* AIM OF THE EXERCISE
Copy the lines of the data below exactly, starting at the first and stopping after the line that contains "With reference to"; include no pictures.

Segment Open

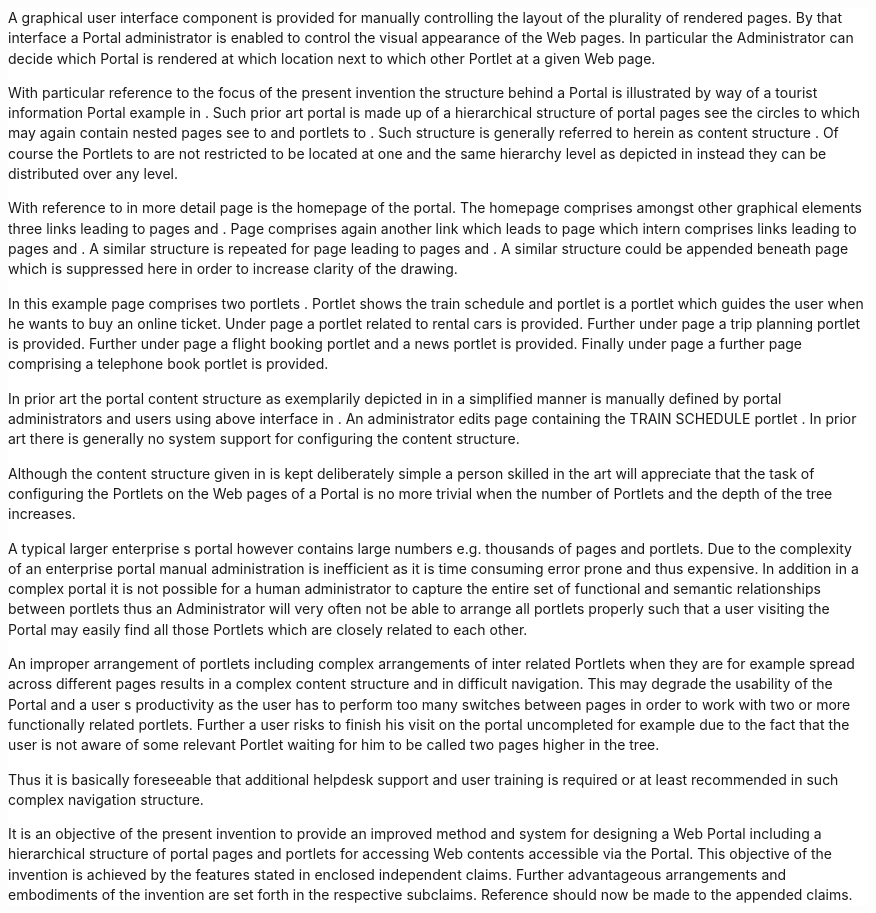 A graphical user interface component is provided for manually controlling the layout of the plurality of rendered pages. By that interface a Portal administrator is enabled to control the visual appearance of the Web pages. In particular the Administrator can decide which Portal is rendered at which location next to which other Portlet at a given Web page.

With particular reference to the focus of the present invention the structure behind a Portal is illustrated by way of a tourist information Portal example in . Such prior art portal is made up of a hierarchical structure of portal pages see the circles to which may again contain nested pages see to and portlets to . Such structure is generally referred to herein as content structure . Of course the Portlets to are not restricted to be located at one and the same hierarchy level as depicted in instead they can be distributed over any level.

With reference to in more detail page is the homepage of the portal. The homepage comprises amongst other graphical elements three links leading to pages and . Page comprises again another link which leads to page which intern comprises links leading to pages and . A similar structure is repeated for page leading to pages and . A similar structure could be appended beneath page which is suppressed here in order to increase clarity of the drawing.

In this example page comprises two portlets . Portlet shows the train schedule and portlet is a portlet which guides the user when he wants to buy an online ticket. Under page a portlet related to rental cars is provided. Further under page a trip planning portlet is provided. Further under page a flight booking portlet and a news portlet is provided. Finally under page a further page comprising a telephone book portlet is provided.

In prior art the portal content structure as exemplarily depicted in in a simplified manner is manually defined by portal administrators and users using above interface in . An administrator edits page containing the TRAIN SCHEDULE portlet . In prior art there is generally no system support for configuring the content structure.

Although the content structure given in is kept deliberately simple a person skilled in the art will appreciate that the task of configuring the Portlets on the Web pages of a Portal is no more trivial when the number of Portlets and the depth of the tree increases.

A typical larger enterprise s portal however contains large numbers e.g. thousands of pages and portlets. Due to the complexity of an enterprise portal manual administration is inefficient as it is time consuming error prone and thus expensive. In addition in a complex portal it is not possible for a human administrator to capture the entire set of functional and semantic relationships between portlets thus an Administrator will very often not be able to arrange all portlets properly such that a user visiting the Portal may easily find all those Portlets which are closely related to each other.

An improper arrangement of portlets including complex arrangements of inter related Portlets when they are for example spread across different pages results in a complex content structure and in difficult navigation. This may degrade the usability of the Portal and a user s productivity as the user has to perform too many switches between pages in order to work with two or more functionally related portlets. Further a user risks to finish his visit on the portal uncompleted for example due to the fact that the user is not aware of some relevant Portlet waiting for him to be called two pages higher in the tree.

Thus it is basically foreseeable that additional helpdesk support and user training is required or at least recommended in such complex navigation structure.

It is an objective of the present invention to provide an improved method and system for designing a Web Portal including a hierarchical structure of portal pages and portlets for accessing Web contents accessible via the Portal. This objective of the invention is achieved by the features stated in enclosed independent claims. Further advantageous arrangements and embodiments of the invention are set forth in the respective subclaims. Reference should now be made to the appended claims.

Segment Closed

* RESPONSE TO THE TASK
 A graphical user interface component is provided for manually controlling the layout of the plurality of rendered pages. By that interface a Portal administrator is enabled to control the visual appearance of the Web pages. In particular the Administrator can decide which Portal is rendered at which location next to which other Portlet at a given Web page.

With particular reference to the focus of the present invention the structure behind a Portal is illustrated by way of a tourist information Portal example in . Such prior art portal is made up of a hierarchical structure of portal pages see the circles to which may again contain nested pages see to and portlets to . Such structure is generally referred to herein as content structure . Of course the Portlets to are not restricted to be located at one and the same hierarchy level as depicted in instead they can be distributed over any level.

With reference to in more detail page is the homepage of the portal. The homepage comprises amongst other graphical elements three links leading to pages and . Page comprises again another link which leads to page which intern comprises links leading to pages and . A similar structure is repeated for page leading to pages and . A similar structure could be appended beneath page which is suppressed here in order to increase clarity of the drawing.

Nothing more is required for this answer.